Try it:
In the entries below, find each line with the word "convenient" and pull it out.
Input data: Begin
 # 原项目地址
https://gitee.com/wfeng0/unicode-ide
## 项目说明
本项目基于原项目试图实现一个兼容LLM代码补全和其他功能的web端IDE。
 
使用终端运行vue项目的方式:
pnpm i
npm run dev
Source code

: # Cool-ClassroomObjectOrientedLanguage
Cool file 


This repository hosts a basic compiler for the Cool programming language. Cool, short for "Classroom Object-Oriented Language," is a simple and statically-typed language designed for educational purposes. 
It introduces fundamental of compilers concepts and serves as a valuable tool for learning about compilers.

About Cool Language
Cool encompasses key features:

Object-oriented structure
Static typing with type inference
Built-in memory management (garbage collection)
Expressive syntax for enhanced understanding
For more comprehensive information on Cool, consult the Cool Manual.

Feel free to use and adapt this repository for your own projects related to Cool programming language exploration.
Input data: End
Input data: Begin
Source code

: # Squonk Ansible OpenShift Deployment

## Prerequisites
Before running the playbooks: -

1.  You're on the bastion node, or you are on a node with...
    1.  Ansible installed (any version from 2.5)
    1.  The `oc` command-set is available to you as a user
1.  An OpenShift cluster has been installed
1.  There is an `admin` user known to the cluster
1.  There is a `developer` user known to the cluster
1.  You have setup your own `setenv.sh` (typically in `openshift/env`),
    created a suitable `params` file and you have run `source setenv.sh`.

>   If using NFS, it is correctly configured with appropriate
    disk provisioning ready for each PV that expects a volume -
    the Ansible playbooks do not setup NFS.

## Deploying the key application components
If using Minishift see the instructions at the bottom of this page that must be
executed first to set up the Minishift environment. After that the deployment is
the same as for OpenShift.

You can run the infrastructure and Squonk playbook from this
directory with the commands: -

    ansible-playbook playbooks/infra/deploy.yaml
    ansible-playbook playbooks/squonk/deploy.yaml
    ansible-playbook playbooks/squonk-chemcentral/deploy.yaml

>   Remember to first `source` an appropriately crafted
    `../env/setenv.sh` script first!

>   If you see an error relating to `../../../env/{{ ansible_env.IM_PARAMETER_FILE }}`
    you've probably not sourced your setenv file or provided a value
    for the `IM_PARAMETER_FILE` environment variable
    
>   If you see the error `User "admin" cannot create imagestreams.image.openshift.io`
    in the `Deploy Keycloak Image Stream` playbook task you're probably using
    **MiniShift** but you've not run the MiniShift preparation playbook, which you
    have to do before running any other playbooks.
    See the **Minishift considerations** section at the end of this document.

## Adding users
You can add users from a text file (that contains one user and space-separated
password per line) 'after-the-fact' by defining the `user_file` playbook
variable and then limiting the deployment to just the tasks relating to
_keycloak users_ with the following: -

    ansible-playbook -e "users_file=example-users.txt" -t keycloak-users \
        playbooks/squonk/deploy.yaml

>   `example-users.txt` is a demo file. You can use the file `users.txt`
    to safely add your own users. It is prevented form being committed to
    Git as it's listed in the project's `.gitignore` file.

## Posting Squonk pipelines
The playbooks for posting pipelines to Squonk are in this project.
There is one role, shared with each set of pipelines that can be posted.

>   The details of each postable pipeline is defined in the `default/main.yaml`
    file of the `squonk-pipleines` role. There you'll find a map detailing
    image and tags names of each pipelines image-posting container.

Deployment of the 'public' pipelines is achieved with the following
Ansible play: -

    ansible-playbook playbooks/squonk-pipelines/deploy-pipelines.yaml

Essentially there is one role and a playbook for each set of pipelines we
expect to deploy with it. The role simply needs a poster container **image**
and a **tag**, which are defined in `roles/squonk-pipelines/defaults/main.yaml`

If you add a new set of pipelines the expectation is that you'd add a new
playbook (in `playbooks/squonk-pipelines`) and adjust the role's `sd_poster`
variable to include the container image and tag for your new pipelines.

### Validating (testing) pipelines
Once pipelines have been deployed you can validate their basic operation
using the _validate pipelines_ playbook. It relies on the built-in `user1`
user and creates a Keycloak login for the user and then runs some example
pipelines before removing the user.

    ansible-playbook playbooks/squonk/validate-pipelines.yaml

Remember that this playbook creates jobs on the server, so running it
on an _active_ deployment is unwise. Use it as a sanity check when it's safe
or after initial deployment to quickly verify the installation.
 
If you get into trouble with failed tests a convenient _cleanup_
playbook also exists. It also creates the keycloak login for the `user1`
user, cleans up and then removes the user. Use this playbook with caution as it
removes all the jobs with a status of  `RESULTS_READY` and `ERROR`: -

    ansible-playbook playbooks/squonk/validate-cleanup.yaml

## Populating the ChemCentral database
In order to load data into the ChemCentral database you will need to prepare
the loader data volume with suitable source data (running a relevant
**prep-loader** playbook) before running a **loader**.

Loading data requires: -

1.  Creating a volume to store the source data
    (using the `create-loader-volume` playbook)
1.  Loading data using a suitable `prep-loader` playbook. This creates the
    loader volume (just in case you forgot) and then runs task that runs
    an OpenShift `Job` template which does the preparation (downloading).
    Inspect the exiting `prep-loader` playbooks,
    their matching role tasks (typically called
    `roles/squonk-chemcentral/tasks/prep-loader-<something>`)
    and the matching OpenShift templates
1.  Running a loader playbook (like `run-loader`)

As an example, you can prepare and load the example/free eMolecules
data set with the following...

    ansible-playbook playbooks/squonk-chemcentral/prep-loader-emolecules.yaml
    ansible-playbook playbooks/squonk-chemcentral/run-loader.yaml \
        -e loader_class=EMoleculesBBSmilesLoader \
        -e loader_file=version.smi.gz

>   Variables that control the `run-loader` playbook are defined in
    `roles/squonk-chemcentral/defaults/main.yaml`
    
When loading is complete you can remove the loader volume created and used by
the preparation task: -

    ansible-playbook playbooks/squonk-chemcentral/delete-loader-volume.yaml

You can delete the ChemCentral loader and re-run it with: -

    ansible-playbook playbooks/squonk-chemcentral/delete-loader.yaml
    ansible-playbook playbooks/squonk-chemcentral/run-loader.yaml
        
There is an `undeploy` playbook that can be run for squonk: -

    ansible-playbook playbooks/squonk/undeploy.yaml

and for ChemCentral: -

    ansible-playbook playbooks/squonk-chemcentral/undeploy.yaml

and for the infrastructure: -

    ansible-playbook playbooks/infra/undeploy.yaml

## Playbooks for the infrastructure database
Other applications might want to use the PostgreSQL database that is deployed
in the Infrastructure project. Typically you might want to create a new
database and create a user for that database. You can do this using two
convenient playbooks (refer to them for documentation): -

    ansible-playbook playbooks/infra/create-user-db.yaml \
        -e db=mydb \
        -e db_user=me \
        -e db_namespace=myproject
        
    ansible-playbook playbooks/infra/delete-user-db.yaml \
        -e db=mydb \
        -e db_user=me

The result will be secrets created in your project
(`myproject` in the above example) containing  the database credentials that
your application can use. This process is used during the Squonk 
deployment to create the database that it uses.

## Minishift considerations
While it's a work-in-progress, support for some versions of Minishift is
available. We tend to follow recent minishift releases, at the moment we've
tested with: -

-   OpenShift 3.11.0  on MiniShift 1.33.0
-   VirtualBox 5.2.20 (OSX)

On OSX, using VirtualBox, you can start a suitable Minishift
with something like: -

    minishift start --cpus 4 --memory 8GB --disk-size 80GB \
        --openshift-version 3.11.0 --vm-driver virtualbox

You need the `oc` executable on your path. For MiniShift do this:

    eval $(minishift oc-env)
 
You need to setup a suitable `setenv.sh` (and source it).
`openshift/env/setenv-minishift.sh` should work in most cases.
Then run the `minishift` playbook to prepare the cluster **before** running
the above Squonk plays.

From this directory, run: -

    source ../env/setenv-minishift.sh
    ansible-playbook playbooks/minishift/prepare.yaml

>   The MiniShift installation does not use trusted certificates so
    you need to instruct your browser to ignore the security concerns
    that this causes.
Input data: End
Response:
If you get into trouble with failed tests a convenient _cleanup_
convenient playbooks (refer to them for documentation): -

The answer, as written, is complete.